### MATERIAL PROVIDED

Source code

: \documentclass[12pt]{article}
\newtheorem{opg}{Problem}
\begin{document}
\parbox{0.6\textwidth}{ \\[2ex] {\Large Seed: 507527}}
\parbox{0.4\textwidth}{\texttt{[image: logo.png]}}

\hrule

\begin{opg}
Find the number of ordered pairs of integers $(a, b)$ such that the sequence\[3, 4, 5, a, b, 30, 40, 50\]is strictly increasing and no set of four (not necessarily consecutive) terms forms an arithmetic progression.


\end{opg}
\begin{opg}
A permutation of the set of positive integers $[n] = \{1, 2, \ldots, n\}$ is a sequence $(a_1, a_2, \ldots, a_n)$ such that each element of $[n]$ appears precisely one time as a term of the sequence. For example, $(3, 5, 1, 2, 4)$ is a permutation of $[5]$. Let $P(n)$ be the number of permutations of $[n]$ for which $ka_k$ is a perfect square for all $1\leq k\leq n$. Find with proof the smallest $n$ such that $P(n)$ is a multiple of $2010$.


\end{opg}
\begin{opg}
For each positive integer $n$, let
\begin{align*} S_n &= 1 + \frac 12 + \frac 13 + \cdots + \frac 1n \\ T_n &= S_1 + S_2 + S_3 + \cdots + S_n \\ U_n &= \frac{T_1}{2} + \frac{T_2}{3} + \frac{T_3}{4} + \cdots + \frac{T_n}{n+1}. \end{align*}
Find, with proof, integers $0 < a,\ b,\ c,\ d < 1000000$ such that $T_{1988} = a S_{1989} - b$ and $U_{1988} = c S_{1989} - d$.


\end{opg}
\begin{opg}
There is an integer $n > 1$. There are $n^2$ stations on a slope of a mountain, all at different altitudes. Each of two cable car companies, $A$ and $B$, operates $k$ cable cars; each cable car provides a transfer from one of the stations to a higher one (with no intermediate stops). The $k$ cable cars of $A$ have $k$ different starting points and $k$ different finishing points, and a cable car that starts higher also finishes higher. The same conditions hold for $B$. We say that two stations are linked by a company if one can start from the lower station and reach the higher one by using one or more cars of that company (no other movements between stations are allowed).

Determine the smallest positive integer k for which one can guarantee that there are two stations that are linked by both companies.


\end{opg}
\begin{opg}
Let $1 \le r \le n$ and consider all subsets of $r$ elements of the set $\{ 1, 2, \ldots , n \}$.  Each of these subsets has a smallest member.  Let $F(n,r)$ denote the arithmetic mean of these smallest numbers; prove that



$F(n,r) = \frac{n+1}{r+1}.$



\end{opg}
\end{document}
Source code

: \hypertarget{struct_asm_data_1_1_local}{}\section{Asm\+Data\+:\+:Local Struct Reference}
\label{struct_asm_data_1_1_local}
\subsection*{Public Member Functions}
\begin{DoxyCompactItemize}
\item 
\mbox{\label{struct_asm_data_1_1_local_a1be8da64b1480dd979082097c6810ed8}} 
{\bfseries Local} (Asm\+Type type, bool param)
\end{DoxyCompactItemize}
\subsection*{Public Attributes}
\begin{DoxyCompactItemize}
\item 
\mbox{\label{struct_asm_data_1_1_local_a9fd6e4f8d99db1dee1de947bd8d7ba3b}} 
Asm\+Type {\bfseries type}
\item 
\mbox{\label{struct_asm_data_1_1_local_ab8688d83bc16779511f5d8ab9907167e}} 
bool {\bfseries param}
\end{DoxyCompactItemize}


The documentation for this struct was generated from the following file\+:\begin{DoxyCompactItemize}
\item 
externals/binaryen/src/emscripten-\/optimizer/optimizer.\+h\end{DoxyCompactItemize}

### INSTRUCTIONS FOR THE TASK
Print only the lines that run from the start of the listing to the line bearing "There is an"; please keep the first line and that last one, exactly as they appear.

### EXPECTED OUTPUT
Source code

: \documentclass[12pt]{article}
\newtheorem{opg}{Problem}
\begin{document}
\parbox{0.6\textwidth}{ \\[2ex] {\Large Seed: 507527}}
\parbox{0.4\textwidth}{\texttt{[image: logo.png]}}

\hrule

\begin{opg}
Find the number of ordered pairs of integers $(a, b)$ such that the sequence\[3, 4, 5, a, b, 30, 40, 50\]is strictly increasing and no set of four (not necessarily consecutive) terms forms an arithmetic progression.


\end{opg}
\begin{opg}
A permutation of the set of positive integers $[n] = \{1, 2, \ldots, n\}$ is a sequence $(a_1, a_2, \ldots, a_n)$ such that each element of $[n]$ appears precisely one time as a term of the sequence. For example, $(3, 5, 1, 2, 4)$ is a permutation of $[5]$. Let $P(n)$ be the number of permutations of $[n]$ for which $ka_k$ is a perfect square for all $1\leq k\leq n$. Find with proof the smallest $n$ such that $P(n)$ is a multiple of $2010$.


\end{opg}
\begin{opg}
For each positive integer $n$, let
\begin{align*} S_n &= 1 + \frac 12 + \frac 13 + \cdots + \frac 1n \\ T_n &= S_1 + S_2 + S_3 + \cdots + S_n \\ U_n &= \frac{T_1}{2} + \frac{T_2}{3} + \frac{T_3}{4} + \cdots + \frac{T_n}{n+1}. \end{align*}
Find, with proof, integers $0 < a,\ b,\ c,\ d < 1000000$ such that $T_{1988} = a S_{1989} - b$ and $U_{1988} = c S_{1989} - d$.


\end{opg}
\begin{opg}
There is an integer $n > 1$. There are $n^2$ stations on a slope of a mountain, all at different altitudes. Each of two cable car companies, $A$ and $B$, operates $k$ cable cars; each cable car provides a transfer from one of the stations to a higher one (with no intermediate stops). The $k$ cable cars of $A$ have $k$ different starting points and $k$ different finishing points, and a cable car that starts higher also finishes higher. The same conditions hold for $B$. We say that two stations are linked by a company if one can start from the lower station and reach the higher one by using one or more cars of that company (no other movements between stations are allowed).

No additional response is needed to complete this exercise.